Ancora due osservazioni in proposito. Le difficoltà procurate dalla presenza moderata nel corso dei “Forum istituzionali”, possono tramutarsi in grandi opportunità, proprio in virtù del peso politico che quella presenza conferisce alle risoluzioni approvate: ora sarà difficile per gli amministratori di centro sinistra ignorare in sede locale quel che hanno approvato in sede globale. In ogni caso, il Prc non starà a guardare, sin dalle prossime elezioni amministrative. La seconda considerazione riguarda precisamente Rifondazione Comunista. Io non so se utilizziamo tutti nella stessa accezione la nozione di “egemonia”. So, però, che troppo spesso in sede congressuale badiamo più alle parole che non ai fatti: e potrà capitare che – se utilizzata da un “partitista” – quella nozione possa fatalmente evocare la metafora del “mettere il cappello” (ovviamente sul movimento). Nei congressi, duelliamo con parole senza capirci; sul campo, ho visto invece una delegazione del Prc fare egemonia: cioè confrontarsi con una realtà complessa (poiché Porto Alegre, come abbiamo visto, non è “uno” ma “molti”), stabilire nella discussione interna una linea di condotta, non restare alla coda dei fatti e – insieme – tentare di modificare lo stato delle cose sulla base di quella linea di condotta. Questo io chiamo “fare egemonia”: chissà se la forza delle parole (congressuali) sarà pari a quella sprigionata spontaneamente dai nostri concreti comportamenti.
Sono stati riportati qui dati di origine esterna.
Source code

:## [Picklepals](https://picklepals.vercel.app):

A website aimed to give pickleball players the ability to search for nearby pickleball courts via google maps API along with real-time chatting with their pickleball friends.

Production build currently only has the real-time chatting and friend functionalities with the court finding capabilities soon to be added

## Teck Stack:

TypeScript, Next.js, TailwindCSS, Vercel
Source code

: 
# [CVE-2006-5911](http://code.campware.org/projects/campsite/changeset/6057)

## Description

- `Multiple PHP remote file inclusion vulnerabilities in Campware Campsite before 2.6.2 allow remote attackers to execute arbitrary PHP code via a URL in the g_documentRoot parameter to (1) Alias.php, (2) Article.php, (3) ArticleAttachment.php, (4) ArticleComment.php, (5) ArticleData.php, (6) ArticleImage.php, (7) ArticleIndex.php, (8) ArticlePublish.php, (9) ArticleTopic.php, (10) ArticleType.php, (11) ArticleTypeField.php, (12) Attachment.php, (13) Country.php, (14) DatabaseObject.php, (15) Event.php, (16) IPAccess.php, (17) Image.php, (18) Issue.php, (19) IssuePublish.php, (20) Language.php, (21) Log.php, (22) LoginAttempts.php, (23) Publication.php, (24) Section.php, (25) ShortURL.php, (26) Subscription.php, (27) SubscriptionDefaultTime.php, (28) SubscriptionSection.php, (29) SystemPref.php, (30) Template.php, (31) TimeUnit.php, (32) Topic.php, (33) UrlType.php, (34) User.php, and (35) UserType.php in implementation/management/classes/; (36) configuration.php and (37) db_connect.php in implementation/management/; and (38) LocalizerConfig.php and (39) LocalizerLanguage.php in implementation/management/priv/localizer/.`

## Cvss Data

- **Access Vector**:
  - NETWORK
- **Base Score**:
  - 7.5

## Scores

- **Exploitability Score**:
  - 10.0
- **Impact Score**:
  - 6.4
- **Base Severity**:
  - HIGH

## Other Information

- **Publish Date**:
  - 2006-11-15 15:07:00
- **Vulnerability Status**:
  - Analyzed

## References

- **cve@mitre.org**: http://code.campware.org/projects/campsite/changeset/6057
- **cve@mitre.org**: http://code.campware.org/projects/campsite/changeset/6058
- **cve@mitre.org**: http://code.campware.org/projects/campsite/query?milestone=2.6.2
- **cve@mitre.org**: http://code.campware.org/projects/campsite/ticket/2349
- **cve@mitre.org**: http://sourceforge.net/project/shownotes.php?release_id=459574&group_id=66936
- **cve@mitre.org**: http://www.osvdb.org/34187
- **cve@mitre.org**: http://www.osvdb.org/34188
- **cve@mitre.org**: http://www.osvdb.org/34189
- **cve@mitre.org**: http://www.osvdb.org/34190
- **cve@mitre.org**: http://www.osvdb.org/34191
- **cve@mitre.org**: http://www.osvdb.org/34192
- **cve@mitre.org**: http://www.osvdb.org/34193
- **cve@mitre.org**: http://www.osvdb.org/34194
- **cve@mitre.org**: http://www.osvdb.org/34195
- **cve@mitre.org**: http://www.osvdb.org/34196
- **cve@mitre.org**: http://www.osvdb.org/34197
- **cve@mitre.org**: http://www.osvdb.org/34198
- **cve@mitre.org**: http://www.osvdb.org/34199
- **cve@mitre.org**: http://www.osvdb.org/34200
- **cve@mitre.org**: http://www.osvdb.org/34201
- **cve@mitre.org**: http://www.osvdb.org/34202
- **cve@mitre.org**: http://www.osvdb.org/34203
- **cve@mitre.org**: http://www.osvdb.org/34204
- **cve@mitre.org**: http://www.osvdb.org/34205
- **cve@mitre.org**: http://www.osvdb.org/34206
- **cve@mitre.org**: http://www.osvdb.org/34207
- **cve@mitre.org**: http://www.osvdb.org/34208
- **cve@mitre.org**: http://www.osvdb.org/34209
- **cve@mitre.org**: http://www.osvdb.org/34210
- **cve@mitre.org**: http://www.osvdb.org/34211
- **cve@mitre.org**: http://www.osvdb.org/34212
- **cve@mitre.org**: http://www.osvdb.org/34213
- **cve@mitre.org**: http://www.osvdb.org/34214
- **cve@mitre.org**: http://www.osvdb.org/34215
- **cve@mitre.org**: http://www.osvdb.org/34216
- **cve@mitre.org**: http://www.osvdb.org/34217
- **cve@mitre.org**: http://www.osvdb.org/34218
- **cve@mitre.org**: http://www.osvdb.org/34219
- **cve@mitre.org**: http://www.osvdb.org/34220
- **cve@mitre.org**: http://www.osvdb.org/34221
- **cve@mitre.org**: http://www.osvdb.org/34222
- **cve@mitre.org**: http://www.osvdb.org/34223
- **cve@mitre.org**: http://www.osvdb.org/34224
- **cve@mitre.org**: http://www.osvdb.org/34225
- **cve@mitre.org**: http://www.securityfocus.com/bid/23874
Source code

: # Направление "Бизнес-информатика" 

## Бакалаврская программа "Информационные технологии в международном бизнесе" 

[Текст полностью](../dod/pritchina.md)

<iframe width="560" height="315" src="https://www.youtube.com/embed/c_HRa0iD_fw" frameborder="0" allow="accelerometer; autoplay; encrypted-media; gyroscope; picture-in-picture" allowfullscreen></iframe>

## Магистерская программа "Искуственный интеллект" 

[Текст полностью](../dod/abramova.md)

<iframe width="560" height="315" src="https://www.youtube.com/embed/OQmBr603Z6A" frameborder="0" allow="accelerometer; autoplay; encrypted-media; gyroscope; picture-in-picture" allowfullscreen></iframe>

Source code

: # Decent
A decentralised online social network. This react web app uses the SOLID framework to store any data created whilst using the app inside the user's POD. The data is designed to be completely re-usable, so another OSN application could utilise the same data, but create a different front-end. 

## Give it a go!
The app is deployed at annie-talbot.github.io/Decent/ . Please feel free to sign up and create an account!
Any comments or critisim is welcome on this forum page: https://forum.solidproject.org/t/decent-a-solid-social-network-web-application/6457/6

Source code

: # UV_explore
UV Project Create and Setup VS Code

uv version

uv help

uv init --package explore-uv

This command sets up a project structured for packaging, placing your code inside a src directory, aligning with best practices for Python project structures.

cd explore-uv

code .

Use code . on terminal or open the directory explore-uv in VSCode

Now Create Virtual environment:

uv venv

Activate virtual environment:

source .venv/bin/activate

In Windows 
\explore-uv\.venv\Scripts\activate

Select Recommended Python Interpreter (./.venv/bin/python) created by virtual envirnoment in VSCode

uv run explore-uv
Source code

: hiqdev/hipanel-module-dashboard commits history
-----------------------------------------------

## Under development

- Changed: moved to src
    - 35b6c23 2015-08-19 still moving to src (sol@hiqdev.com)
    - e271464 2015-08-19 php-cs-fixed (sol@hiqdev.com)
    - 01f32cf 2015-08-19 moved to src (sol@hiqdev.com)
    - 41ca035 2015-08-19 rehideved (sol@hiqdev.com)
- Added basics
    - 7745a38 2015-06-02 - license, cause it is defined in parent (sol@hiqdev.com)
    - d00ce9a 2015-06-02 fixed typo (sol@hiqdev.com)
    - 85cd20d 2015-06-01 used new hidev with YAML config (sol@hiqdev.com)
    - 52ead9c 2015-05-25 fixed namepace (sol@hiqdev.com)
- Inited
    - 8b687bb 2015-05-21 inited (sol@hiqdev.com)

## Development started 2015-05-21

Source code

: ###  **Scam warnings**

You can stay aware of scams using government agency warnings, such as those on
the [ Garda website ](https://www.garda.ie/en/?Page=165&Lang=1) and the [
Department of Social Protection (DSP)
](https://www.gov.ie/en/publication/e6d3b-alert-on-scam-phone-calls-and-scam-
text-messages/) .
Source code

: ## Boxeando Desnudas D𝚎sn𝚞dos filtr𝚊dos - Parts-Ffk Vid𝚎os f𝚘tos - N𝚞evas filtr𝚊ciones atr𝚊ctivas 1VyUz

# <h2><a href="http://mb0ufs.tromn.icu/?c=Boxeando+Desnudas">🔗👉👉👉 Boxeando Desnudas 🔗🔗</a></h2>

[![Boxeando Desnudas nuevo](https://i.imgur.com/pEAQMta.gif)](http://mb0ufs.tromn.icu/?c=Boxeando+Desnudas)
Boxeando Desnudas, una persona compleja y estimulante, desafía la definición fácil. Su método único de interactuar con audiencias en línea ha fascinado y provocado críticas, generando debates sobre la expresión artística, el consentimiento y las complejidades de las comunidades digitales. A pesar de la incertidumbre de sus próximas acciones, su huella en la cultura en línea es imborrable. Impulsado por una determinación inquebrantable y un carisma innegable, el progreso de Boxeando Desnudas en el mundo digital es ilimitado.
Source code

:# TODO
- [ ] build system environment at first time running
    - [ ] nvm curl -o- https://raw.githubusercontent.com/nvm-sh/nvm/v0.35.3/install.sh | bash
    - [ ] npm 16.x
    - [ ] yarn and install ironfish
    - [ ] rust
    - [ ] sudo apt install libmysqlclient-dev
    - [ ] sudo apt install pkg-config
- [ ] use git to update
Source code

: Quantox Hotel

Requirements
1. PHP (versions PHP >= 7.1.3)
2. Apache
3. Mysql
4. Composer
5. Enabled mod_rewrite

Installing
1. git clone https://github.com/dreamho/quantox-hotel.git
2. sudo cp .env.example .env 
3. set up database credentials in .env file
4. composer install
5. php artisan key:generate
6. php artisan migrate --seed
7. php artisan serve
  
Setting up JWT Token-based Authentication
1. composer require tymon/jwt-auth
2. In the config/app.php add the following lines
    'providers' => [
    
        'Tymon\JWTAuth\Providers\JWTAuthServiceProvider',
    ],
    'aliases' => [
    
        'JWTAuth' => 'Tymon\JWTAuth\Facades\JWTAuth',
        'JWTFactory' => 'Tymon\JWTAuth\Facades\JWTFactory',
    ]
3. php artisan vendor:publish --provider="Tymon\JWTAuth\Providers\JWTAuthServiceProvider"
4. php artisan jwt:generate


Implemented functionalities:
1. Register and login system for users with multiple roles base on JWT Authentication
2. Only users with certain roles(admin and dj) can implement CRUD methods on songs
5. Tornato in Italia, ho potuto prendere visione di notizie e commenti su Porto Alegre comparsi sulla stampa o anche circolanti in Internet. Il Corriere della Sera del 29 gennaio scrive tra l’altro: “Con molta diplomazia gli organizzatori sono riusciti a disinnescare la miccia Fidel Castro: invitato dai Sem Terra brasiliani, la presenza del leader cubano è infine saltata pare soprattutto grazie all’insistenza di Bernard Cassen, direttore della rivista francese Le Monde Diplomatique“. Fonti cubane hanno confermato peraltro una disponibilità di Fidel a partecipare all’incontro di Porto Alegre: se la notizia del Corriere avesse un fondamento, vorrebbe dire che si è persa una grande opportunità (quella appunto di ascoltare la voce indiscutibilmente più prestigiosa tra quelle che si levano contro la globalizzazione capitalistica). In ogni caso, qualora fossero stati fatti valere determinati criteri di selezione, ebbene ciò vorrebbe dire che è necessario rivedere quei criteri: non è poi così democratico consentire da un lato la presenza massiccia di rappresentanti dell’Internazionale socialista (che hanno votato la guerra!), seppure dietro lo schermo di un dispositivo formale che autorizza la partecipazione di amministratori e parlamentari; e, d’altro lato, impedire di fatto la partecipazione di un esponente comunista. Credo che si debba lavorare (e qui diviene essenziale il ruolo del Prc) perché nel “movimento dei movimenti” – dentro la cornice unitaria che esso si è dato e con riferimento alle sue di-
scriminanti di fondo – non siano posti veti alla partecipazione, che deve essere la più larga possibile e non unidirezionale. Per rimanere al caso in questione, è bene comunque ricordare che nel Forum dei parlamentari era presente una nutrita delegazione cubana.
Il giudizio di inadeguatezza e insufficiente trasparenza dei criteri di partecipazione è tra l’altro confermato dal veto posto alla presenza di movimenti di liberazione quali le Farc colombiane, escluse in quanto “organizzazioni armate”. Se un tale principio fosse applicato rigorosamente, si troverebbe a non avere cittadinanza all’interno del Forum la gran parte delle lotte antimperialiste e di liberazione, condotte da un secolo a questa parte. Sono tuttavia convinto che, anche su tali discutibilissime scelte, abbia pesato l’imminente scadenza elettorale brasiliana.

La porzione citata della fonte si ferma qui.